# [Problem description]
Faithfully repeat all of the records, as they are written below.

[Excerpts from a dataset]
▼

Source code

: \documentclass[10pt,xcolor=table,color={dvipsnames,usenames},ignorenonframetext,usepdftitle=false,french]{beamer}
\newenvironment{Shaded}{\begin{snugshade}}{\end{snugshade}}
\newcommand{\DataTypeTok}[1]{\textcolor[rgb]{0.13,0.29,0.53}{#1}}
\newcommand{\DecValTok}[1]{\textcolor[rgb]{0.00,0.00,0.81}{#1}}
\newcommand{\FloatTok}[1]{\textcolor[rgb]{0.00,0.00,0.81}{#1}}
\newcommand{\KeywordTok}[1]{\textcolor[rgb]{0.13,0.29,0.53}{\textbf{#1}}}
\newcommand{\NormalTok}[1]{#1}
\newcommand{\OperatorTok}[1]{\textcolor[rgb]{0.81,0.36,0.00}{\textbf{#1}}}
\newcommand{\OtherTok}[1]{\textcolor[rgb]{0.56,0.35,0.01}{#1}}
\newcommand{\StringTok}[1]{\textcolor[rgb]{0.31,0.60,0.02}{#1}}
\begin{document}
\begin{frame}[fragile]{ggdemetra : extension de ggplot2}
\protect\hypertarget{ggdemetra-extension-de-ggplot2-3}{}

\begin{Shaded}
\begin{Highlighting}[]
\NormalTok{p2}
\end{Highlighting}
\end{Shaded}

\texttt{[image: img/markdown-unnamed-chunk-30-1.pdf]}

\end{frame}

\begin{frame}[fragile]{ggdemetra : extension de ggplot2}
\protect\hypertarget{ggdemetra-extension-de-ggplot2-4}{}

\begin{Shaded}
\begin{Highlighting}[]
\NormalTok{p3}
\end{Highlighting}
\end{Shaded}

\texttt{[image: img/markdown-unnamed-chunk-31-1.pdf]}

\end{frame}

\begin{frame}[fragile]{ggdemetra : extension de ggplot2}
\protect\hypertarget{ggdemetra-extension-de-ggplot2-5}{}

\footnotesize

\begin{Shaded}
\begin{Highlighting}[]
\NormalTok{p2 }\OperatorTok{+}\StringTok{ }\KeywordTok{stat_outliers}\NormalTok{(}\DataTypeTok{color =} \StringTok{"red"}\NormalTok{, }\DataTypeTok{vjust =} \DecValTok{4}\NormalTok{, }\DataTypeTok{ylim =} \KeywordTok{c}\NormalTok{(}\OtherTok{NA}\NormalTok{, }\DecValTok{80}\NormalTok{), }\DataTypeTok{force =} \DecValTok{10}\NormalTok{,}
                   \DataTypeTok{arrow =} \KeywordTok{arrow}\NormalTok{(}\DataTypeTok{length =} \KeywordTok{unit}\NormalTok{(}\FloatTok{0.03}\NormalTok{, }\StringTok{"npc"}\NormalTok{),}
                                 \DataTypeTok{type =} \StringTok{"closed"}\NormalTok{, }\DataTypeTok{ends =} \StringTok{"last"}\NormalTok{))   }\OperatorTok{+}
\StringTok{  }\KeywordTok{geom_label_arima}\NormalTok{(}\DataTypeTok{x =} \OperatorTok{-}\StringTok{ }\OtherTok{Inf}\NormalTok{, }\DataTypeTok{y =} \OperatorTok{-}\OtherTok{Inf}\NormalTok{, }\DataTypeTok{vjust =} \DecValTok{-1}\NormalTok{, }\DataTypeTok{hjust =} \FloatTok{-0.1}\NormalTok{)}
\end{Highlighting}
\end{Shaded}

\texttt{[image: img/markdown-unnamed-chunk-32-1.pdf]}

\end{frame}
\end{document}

▲

# [Task answer]
Source code

: \documentclass[10pt,xcolor=table,color={dvipsnames,usenames},ignorenonframetext,usepdftitle=false,french]{beamer}
\newenvironment{Shaded}{\begin{snugshade}}{\end{snugshade}}
\newcommand{\DataTypeTok}[1]{\textcolor[rgb]{0.13,0.29,0.53}{#1}}
\newcommand{\DecValTok}[1]{\textcolor[rgb]{0.00,0.00,0.81}{#1}}
\newcommand{\FloatTok}[1]{\textcolor[rgb]{0.00,0.00,0.81}{#1}}
\newcommand{\KeywordTok}[1]{\textcolor[rgb]{0.13,0.29,0.53}{\textbf{#1}}}
\newcommand{\NormalTok}[1]{#1}
\newcommand{\OperatorTok}[1]{\textcolor[rgb]{0.81,0.36,0.00}{\textbf{#1}}}
\newcommand{\OtherTok}[1]{\textcolor[rgb]{0.56,0.35,0.01}{#1}}
\newcommand{\StringTok}[1]{\textcolor[rgb]{0.31,0.60,0.02}{#1}}
\begin{document}
\begin{frame}[fragile]{ggdemetra : extension de ggplot2}
\protect\hypertarget{ggdemetra-extension-de-ggplot2-3}{}

\begin{Shaded}
\begin{Highlighting}[]
\NormalTok{p2}
\end{Highlighting}
\end{Shaded}

\texttt{[image: img/markdown-unnamed-chunk-30-1.pdf]}

\end{frame}

\begin{frame}[fragile]{ggdemetra : extension de ggplot2}
\protect\hypertarget{ggdemetra-extension-de-ggplot2-4}{}

\begin{Shaded}
\begin{Highlighting}[]
\NormalTok{p3}
\end{Highlighting}
\end{Shaded}

\texttt{[image: img/markdown-unnamed-chunk-31-1.pdf]}

\end{frame}

\begin{frame}[fragile]{ggdemetra : extension de ggplot2}
\protect\hypertarget{ggdemetra-extension-de-ggplot2-5}{}

\footnotesize

\begin{Shaded}
\begin{Highlighting}[]
\NormalTok{p2 }\OperatorTok{+}\StringTok{ }\KeywordTok{stat_outliers}\NormalTok{(}\DataTypeTok{color =} \StringTok{"red"}\NormalTok{, }\DataTypeTok{vjust =} \DecValTok{4}\NormalTok{, }\DataTypeTok{ylim =} \KeywordTok{c}\NormalTok{(}\OtherTok{NA}\NormalTok{, }\DecValTok{80}\NormalTok{), }\DataTypeTok{force =} \DecValTok{10}\NormalTok{,}
                   \DataTypeTok{arrow =} \KeywordTok{arrow}\NormalTok{(}\DataTypeTok{length =} \KeywordTok{unit}\NormalTok{(}\FloatTok{0.03}\NormalTok{, }\StringTok{"npc"}\NormalTok{),}
                                 \DataTypeTok{type =} \StringTok{"closed"}\NormalTok{, }\DataTypeTok{ends =} \StringTok{"last"}\NormalTok{))   }\OperatorTok{+}
\StringTok{  }\KeywordTok{geom_label_arima}\NormalTok{(}\DataTypeTok{x =} \OperatorTok{-}\StringTok{ }\OtherTok{Inf}\NormalTok{, }\DataTypeTok{y =} \OperatorTok{-}\OtherTok{Inf}\NormalTok{, }\DataTypeTok{vjust =} \DecValTok{-1}\NormalTok{, }\DataTypeTok{hjust =} \FloatTok{-0.1}\NormalTok{)}
\end{Highlighting}
\end{Shaded}

\texttt{[image: img/markdown-unnamed-chunk-32-1.pdf]}

\end{frame}
\end{document}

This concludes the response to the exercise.